TASK DETAILS:
Which of the lines below contain the string "applications"? Pull each one out of the data.

DATA SECTION:

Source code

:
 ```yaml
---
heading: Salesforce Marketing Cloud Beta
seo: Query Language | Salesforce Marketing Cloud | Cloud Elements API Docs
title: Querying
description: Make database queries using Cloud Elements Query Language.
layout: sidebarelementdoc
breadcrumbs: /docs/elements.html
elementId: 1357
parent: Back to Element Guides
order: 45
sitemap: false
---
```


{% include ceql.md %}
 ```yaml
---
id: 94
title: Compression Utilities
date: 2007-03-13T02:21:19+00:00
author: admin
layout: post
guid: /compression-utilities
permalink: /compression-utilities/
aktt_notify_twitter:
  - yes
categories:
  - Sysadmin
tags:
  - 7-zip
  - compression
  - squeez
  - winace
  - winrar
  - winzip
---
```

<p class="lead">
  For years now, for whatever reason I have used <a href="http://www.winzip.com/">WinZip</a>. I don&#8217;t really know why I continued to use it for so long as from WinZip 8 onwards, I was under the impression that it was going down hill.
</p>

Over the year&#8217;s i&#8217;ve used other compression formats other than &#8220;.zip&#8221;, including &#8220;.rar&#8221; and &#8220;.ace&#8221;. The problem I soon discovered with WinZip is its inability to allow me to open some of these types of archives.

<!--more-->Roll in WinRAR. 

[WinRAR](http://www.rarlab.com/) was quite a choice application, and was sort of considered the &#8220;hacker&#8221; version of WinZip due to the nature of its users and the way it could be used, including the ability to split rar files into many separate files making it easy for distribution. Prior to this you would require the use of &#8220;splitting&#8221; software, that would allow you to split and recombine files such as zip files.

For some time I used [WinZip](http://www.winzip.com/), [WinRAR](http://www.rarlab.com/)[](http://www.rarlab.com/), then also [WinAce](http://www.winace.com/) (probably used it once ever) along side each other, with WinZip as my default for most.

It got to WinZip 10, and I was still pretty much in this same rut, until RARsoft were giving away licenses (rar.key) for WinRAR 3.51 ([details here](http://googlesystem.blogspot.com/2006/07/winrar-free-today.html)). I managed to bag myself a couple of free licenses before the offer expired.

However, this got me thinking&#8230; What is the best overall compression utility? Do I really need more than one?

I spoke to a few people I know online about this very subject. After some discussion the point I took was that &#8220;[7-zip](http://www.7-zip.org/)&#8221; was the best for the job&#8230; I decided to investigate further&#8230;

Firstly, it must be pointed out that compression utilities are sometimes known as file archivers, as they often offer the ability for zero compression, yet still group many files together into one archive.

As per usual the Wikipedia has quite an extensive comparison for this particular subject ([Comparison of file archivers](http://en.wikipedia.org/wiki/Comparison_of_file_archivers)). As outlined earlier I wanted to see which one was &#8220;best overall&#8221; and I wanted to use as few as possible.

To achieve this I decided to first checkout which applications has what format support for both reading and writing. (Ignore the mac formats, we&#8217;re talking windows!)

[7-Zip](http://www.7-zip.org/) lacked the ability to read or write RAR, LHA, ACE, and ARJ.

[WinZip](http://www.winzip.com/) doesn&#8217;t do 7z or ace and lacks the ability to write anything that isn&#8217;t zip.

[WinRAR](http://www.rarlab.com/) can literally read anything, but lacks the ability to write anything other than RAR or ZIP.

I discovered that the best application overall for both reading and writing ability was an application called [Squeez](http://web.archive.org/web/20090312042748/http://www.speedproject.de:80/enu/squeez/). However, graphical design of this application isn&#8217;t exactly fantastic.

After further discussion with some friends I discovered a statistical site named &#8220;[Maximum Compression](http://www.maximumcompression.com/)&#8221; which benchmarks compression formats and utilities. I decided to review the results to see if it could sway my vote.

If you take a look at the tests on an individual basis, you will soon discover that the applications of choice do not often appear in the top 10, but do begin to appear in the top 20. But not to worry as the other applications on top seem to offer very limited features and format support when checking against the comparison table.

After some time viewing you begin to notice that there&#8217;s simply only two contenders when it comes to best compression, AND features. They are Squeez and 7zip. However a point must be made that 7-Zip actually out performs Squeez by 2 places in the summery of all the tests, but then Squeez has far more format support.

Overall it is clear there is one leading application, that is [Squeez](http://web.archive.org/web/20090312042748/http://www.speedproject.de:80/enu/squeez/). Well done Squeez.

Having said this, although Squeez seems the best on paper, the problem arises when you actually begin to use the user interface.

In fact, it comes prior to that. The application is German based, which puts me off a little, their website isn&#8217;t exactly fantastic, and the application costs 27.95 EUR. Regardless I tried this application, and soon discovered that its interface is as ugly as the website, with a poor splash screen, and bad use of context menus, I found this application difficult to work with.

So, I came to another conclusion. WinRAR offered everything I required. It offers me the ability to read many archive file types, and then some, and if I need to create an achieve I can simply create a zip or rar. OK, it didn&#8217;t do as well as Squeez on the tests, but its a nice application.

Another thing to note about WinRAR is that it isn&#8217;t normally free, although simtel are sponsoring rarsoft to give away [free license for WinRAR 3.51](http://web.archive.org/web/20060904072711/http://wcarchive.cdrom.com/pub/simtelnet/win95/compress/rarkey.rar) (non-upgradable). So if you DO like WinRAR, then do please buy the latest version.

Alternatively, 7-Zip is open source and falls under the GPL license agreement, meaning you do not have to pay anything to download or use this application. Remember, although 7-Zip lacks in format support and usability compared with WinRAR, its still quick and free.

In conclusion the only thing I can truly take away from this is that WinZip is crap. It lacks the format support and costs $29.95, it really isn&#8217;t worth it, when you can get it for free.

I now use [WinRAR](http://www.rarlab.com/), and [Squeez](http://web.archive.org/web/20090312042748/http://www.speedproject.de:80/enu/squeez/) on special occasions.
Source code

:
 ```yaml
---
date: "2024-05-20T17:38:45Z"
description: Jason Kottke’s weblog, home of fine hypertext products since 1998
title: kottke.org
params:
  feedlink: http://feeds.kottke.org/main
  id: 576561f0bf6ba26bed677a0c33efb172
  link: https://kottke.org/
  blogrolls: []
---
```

RESPONSE TO THE TASK:
To achieve this I decided to first checkout which applications has what format support for both reading and writing. (Ignore the mac formats, we&#8217;re talking windows!)
If you take a look at the tests on an individual basis, you will soon discover that the applications of choice do not often appear in the top 10, but do begin to appear in the top 20. But not to worry as the other applications on top seem to offer very limited features and format support when checking against the comparison table.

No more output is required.